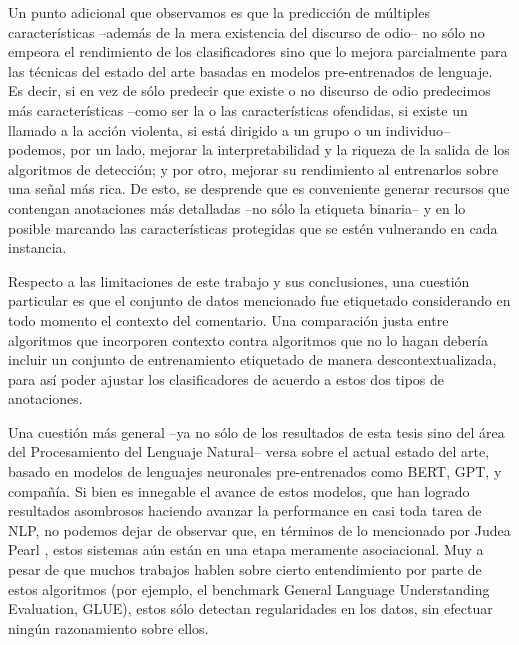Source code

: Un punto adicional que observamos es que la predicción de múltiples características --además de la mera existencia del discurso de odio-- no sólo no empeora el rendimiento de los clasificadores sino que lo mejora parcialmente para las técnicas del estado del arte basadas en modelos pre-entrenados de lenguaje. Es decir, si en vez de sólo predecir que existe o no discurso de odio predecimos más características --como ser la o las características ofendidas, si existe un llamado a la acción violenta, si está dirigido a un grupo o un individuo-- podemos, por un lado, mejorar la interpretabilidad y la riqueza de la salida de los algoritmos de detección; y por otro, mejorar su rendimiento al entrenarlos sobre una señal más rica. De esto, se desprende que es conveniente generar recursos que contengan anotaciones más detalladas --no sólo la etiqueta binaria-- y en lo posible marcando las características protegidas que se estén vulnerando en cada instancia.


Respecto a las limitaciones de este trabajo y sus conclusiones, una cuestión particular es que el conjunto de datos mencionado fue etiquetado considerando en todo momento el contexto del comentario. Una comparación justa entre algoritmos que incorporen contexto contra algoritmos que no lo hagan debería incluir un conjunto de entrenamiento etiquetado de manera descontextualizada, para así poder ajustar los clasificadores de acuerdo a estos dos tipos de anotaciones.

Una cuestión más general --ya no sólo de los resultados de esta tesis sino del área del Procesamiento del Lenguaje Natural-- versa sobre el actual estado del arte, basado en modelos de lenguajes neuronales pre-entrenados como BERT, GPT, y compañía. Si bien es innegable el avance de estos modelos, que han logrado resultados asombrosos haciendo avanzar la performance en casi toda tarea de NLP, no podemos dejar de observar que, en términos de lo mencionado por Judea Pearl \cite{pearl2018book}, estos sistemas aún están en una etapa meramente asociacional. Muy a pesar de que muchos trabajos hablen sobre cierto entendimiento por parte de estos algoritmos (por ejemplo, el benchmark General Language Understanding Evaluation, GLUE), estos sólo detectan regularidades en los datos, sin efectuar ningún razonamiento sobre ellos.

—————

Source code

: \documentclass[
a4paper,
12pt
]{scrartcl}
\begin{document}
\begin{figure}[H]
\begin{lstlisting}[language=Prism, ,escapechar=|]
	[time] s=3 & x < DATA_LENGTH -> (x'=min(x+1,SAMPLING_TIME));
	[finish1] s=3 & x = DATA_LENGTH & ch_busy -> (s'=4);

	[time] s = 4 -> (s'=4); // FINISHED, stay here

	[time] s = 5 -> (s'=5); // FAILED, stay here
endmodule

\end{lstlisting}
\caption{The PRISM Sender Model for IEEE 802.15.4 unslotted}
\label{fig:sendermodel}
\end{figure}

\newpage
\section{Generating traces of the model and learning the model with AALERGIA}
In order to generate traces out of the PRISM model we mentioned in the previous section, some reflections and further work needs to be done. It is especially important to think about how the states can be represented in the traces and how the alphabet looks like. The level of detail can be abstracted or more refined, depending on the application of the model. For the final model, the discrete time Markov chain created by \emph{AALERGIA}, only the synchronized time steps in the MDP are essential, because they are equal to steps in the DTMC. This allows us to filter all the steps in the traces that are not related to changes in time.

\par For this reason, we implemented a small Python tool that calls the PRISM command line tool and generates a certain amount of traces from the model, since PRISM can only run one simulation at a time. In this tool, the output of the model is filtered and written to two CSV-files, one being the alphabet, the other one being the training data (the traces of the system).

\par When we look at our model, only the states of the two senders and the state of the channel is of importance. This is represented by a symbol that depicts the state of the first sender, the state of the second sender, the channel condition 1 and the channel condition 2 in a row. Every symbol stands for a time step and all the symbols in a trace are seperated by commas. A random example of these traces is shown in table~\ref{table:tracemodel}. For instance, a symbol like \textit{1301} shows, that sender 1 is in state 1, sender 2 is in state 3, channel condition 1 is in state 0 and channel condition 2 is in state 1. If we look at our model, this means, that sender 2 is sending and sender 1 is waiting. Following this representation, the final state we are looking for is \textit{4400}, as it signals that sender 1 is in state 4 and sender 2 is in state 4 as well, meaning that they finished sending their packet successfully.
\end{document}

—————

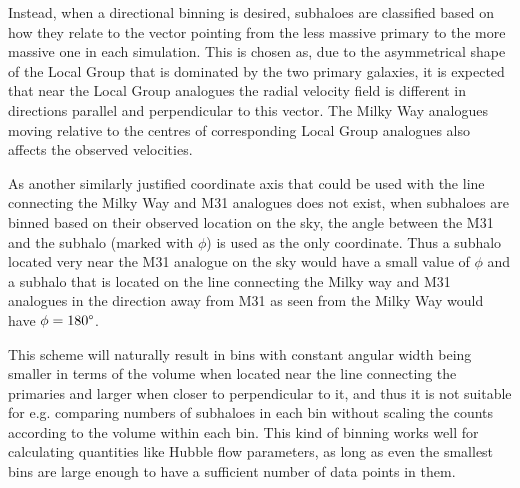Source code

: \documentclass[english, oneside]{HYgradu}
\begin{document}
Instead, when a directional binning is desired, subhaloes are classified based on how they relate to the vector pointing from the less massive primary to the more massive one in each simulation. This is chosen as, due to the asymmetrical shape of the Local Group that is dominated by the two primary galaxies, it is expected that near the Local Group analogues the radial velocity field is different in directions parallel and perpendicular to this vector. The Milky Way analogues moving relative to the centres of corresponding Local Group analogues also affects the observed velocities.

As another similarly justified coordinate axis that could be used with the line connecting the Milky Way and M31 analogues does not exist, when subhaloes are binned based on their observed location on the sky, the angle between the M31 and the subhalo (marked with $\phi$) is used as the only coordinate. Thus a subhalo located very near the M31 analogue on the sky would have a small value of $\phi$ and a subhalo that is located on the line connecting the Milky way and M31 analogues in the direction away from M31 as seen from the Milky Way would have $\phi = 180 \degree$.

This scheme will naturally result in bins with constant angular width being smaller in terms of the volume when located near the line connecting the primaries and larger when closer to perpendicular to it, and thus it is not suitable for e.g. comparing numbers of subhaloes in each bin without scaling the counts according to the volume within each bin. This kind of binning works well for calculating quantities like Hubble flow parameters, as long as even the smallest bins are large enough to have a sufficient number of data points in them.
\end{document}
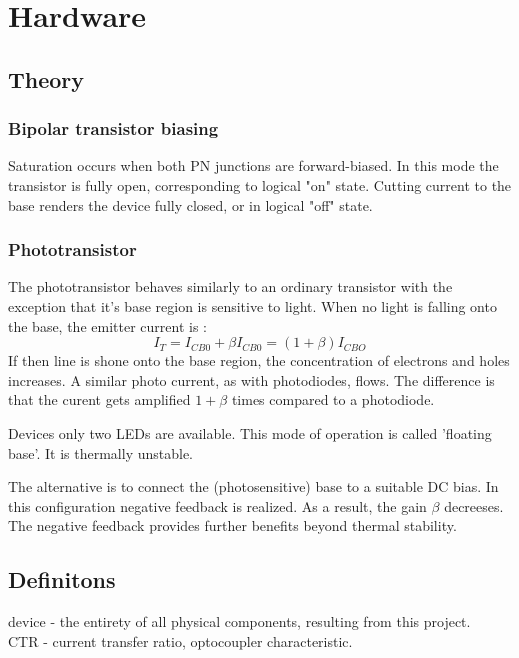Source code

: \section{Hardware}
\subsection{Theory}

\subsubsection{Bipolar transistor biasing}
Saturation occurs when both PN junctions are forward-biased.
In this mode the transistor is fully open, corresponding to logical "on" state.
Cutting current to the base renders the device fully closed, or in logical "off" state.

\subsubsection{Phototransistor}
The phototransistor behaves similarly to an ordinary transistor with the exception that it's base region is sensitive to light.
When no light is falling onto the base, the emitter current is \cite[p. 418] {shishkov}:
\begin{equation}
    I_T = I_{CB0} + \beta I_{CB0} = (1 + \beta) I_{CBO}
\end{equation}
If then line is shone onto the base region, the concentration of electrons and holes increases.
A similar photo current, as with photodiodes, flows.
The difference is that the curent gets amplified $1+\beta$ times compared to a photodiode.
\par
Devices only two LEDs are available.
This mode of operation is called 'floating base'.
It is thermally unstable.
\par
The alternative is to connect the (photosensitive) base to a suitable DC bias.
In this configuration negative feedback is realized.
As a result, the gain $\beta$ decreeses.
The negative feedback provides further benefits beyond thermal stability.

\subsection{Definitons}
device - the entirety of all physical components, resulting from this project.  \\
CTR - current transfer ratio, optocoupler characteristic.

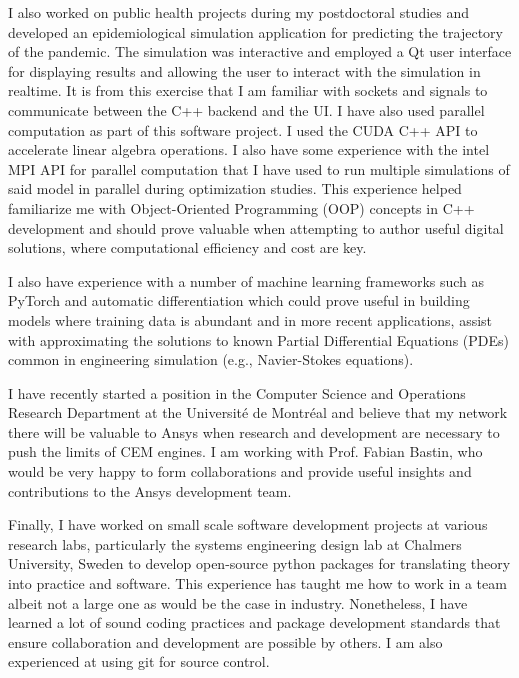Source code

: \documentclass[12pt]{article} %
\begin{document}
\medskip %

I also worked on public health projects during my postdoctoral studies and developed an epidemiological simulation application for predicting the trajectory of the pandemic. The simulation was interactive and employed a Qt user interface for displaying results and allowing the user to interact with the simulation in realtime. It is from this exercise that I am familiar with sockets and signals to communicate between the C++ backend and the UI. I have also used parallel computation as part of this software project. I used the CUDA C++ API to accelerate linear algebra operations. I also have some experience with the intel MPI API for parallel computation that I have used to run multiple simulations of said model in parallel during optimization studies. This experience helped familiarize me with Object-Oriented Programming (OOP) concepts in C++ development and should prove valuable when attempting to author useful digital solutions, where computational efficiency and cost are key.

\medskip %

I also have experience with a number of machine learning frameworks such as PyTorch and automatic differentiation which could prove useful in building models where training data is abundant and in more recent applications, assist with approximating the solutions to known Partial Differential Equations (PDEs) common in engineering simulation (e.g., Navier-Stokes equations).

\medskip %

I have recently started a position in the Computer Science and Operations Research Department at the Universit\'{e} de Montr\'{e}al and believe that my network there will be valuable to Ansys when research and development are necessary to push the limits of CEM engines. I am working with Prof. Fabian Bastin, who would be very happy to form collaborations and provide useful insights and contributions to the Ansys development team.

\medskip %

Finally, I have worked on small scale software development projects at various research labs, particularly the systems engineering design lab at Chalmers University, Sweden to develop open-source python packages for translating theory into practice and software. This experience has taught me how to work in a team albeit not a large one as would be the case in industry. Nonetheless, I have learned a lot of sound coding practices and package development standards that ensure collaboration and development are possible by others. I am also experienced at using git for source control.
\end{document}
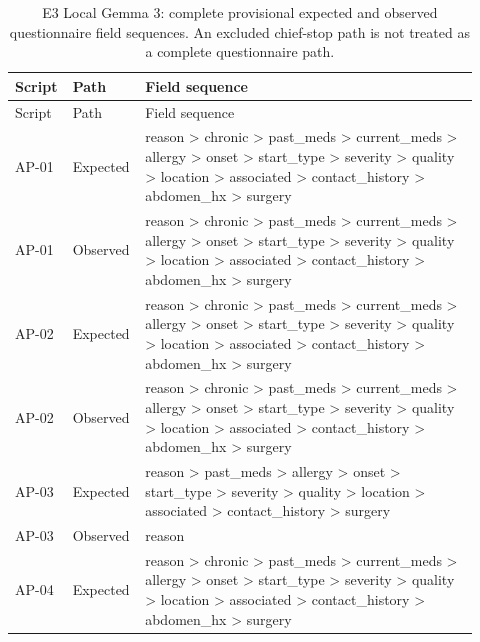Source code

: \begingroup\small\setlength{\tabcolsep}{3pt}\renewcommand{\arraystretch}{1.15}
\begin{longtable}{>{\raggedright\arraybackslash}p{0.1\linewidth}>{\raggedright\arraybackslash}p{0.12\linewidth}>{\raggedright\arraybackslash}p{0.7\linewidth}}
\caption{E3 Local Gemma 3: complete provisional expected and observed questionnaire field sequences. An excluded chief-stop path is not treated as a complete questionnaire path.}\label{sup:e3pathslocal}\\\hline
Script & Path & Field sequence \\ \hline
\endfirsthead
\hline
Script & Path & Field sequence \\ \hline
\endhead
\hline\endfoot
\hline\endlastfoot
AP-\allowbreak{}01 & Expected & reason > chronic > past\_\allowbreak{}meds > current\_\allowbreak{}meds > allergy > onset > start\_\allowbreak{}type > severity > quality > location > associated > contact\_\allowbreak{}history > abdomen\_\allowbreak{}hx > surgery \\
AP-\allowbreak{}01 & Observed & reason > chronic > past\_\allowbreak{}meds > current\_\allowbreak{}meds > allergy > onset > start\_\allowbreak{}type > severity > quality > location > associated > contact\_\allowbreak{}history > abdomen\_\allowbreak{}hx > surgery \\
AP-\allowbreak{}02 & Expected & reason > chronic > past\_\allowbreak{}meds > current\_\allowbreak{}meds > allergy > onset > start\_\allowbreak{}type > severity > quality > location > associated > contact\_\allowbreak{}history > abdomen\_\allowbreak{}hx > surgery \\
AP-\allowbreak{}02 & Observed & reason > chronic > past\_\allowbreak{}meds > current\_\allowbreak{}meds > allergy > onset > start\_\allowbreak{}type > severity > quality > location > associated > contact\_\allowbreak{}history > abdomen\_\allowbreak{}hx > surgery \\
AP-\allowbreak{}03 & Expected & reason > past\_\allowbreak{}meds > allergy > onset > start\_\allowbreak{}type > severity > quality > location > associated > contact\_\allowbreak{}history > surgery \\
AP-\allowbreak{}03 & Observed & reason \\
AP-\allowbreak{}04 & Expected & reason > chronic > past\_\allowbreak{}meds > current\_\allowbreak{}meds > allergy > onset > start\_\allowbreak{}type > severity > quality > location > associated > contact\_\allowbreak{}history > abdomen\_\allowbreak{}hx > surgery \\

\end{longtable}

—————

What you return must be the lines above that run from the line with "Instead, when a" to the line with "As another similarly", inclusive, each copied exactly.

• [Exercise result]
Instead, when a directional binning is desired, subhaloes are classified based on how they relate to the vector pointing from the less massive primary to the more massive one in each simulation. This is chosen as, due to the asymmetrical shape of the Local Group that is dominated by the two primary galaxies, it is expected that near the Local Group analogues the radial velocity field is different in directions parallel and perpendicular to this vector. The Milky Way analogues moving relative to the centres of corresponding Local Group analogues also affects the observed velocities.

As another similarly justified coordinate axis that could be used with the line connecting the Milky Way and M31 analogues does not exist, when subhaloes are binned based on their observed location on the sky, the angle between the M31 and the subhalo (marked with $\phi$) is used as the only coordinate. Thus a subhalo located very near the M31 analogue on the sky would have a small value of $\phi$ and a subhalo that is located on the line connecting the Milky way and M31 analogues in the direction away from M31 as seen from the Milky Way would have $\phi = 180 \degree$.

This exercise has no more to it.